[[ DATA UNDER STUDY open ]]
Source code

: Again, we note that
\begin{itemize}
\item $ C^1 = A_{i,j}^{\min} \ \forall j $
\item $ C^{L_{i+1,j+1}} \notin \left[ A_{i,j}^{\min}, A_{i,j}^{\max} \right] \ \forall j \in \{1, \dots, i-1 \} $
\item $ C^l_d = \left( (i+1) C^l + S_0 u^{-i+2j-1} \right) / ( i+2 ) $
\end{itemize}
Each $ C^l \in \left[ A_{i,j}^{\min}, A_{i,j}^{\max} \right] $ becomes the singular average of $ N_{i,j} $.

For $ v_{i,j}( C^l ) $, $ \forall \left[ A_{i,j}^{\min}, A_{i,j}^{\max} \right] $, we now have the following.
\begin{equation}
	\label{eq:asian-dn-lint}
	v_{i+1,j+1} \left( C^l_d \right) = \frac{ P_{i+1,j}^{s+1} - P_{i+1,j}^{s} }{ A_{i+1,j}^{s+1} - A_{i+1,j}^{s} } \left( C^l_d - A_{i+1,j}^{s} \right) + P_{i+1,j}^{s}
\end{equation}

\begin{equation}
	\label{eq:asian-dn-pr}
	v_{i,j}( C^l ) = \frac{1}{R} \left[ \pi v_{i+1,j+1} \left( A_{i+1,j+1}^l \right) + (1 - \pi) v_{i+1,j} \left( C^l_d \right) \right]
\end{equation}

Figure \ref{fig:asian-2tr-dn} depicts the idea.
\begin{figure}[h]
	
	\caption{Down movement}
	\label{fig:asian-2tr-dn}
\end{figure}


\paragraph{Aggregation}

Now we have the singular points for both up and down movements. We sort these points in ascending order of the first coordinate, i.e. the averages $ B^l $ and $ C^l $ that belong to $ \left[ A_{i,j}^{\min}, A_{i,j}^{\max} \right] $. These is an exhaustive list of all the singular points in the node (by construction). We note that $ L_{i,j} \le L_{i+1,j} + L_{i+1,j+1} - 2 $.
[[ DATA UNDER STUDY closed ]]
• **DIRECTIONS FOR THIS TASK**
Go through the listing above and pull out each line containing the word "begin".

• **EXERCISE ANSWER**
\begin{itemize}
\begin{equation}
\begin{equation}
\begin{figure}[h]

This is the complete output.